Ryan’s Hype

Ryan Adams
Love Is Hell, Pt. 1
Love Is Hell, Pt. 2
Rock N Roll

My fantasy Paris Hilton porno tape is a never-ending security cam loop of the bottle-blond heiress working behind the counter of a 7-Eleven. No nudity, no sex — just her ringing up Twinkies and cigarettes and doling out Lottos in grainy black-and-white, humbled by the indignity of earning an honest, modest living. Now that would be hot.
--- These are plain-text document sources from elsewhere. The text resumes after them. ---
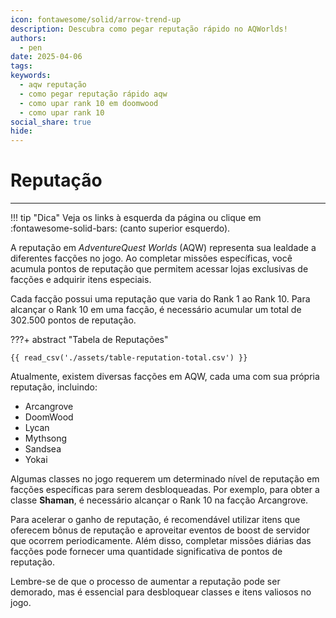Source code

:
 ```yaml
---
icon: fontawesome/solid/arrow-trend-up
description: Descubra como pegar reputação rápido no AQWorlds!
authors:
  - pen
date: 2025-04-06
tags: 
keywords:
  - aqw reputação
  - como pegar reputação rápido aqw
  - como upar rank 10 em doomwood
  - como upar rank 10
social_share: true
hide:
---
```

# Reputação
--- 
!!! tip "Dica"
    Veja os links à esquerda da página ou clique em :fontawesome-solid-bars: (canto superior esquerdo).

A reputação em *AdventureQuest Worlds* (AQW) representa sua lealdade a diferentes facções no jogo. Ao completar missões específicas, você acumula pontos de reputação que permitem acessar lojas exclusivas de facções e adquirir itens especiais.

Cada facção possui uma reputação que varia do Rank 1 ao Rank 10. Para alcançar o Rank 10 em uma facção, é necessário acumular um total de 302.500 pontos de reputação.

???+ abstract "Tabela de Reputações"
    
    {{ read_csv('./assets/table-reputation-total.csv') }}

Atualmente, existem diversas facções em AQW, cada uma com sua própria reputação, incluindo:

- Arcangrove
- DoomWood
- Lycan
- Mythsong
- Sandsea
- Yokai

Algumas classes no jogo requerem um determinado nível de reputação em facções específicas para serem desbloqueadas. Por exemplo, para obter a classe **Shaman**, é necessário alcançar o Rank 10 na facção Arcangrove.

Para acelerar o ganho de reputação, é recomendável utilizar itens que oferecem bônus de reputação e aproveitar eventos de boost de servidor que ocorrem periodicamente. Além disso, completar missões diárias das facções pode fornecer uma quantidade significativa de pontos de reputação.

Lembre-se de que o processo de aumentar a reputação pode ser demorado, mas é essencial para desbloquear classes e itens valiosos no jogo.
I’m pretty sure there’s a market for a similar tape starring Ryan Adams. Like Paris, Adams is famous for reasons that remain unclear to most — he was 21 Across in a recent New York Times crossword puzzle, doncha know — and as such he engenders a fair amount of resentment. Fact is, he comes with a lot of baggage, a lot of talent and more than his fair share of bullshit.

There’s the “Cobain of alt-country” tag, pressed on him like a Post-It by British wags when he was drinkin’ and druggin’ Whiskeytown — his ’90s roots-rock band of beloved shoulda-beens — into oblivion.
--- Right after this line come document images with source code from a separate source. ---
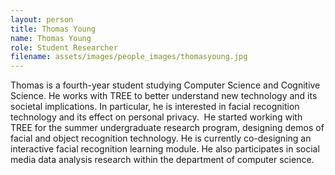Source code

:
 ```yaml
---
layout: person
title: Thomas Young
name: Thomas Young
role: Student Researcher
filename: assets/images/people_images/thomasyoung.jpg
---
```

Thomas is a fourth-year student studying Computer Science and Cognitive Science. He works with TREE to better understand new technology and its societal implications. In particular, he is interested in facial recognition technology and its effect on personal privacy.  He started working with TREE for the summer undergraduate research program, designing demos of facial and object recognition technology. He is currently co-designing an interactive facial recognition learning module. He also participates in social media data analysis research within the department of computer science.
There’s the zigzag wanderlust that’s taken him from New York to Nashville to Los Angeles and back, leaving behind piles and piles of dirty laundry for journalists to sort through and fold in damning piles.
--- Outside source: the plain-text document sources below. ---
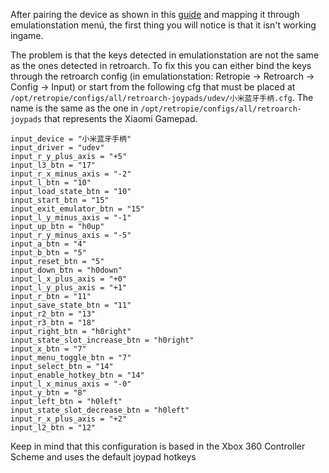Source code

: After pairing the device as shown in this [guide](https://retropie.org.uk/docs/Bluetooth-Controller/) and mapping it through emulationstation menú, the first thing you will notice is that it isn't working ingame.

The problem is that the keys detected in emulationstation are not the same as the ones detected in retroarch. To fix this you can either bind the keys through the retroarch config (in emulationstation: Retropie -> Retroarch -> Config -> Input) or start from the following cfg that must be placed at `/opt/retropie/configs/all/retroarch-joypads/udev/小米蓝牙手柄.cfg`. The name is the same as the one in `/opt/retropie/configs/all/retroarch-joypads` that represents the Xiaomi Gamepad.

```
input_device = "小米蓝牙手柄"
input_driver = "udev"
input_r_y_plus_axis = "+5"
input_l3_btn = "17"
input_r_x_minus_axis = "-2"
input_l_btn = "10"
input_load_state_btn = "10"
input_start_btn = "15"
input_exit_emulator_btn = "15"
input_l_y_minus_axis = "-1"
input_up_btn = "h0up"
input_r_y_minus_axis = "-5"
input_a_btn = "4"
input_b_btn = "5"
input_reset_btn = "5"
input_down_btn = "h0down"
input_l_x_plus_axis = "+0"
input_l_y_plus_axis = "+1"
input_r_btn = "11"
input_save_state_btn = "11"
input_r2_btn = "13"
input_r3_btn = "18"
input_right_btn = "h0right"
input_state_slot_increase_btn = "h0right"
input_x_btn = "7"
input_menu_toggle_btn = "7"
input_select_btn = "14"
input_enable_hotkey_btn = "14"
input_l_x_minus_axis = "-0"
input_y_btn = "8"
input_left_btn = "h0left"
input_state_slot_decrease_btn = "h0left"
input_r_x_plus_axis = "+2"
input_l2_btn = "12"
```

Keep in mind that this configuration is based in the Xbox 360 Controller Scheme and uses the default joypad hotkeys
There’s the trail of alternababes — Winona, Alanis, Beth Orton — he’s been attached to long enough to make the gossip pages, the comely memory of each one consigned behind a velvet rope in the VIP room of his hungry heart.

And then there are the songs he’s written about all of the above, which is why we are gathered here today on page 28.

Ladies and gentlemen of the jury, Ryan Adams is guilty of many sundry misdemeanors — marriages of convenience, self-aggrandizing mythology and, at times, infidelity to his own talent — but if his greatest crime is being a passionate man, let him be guilty.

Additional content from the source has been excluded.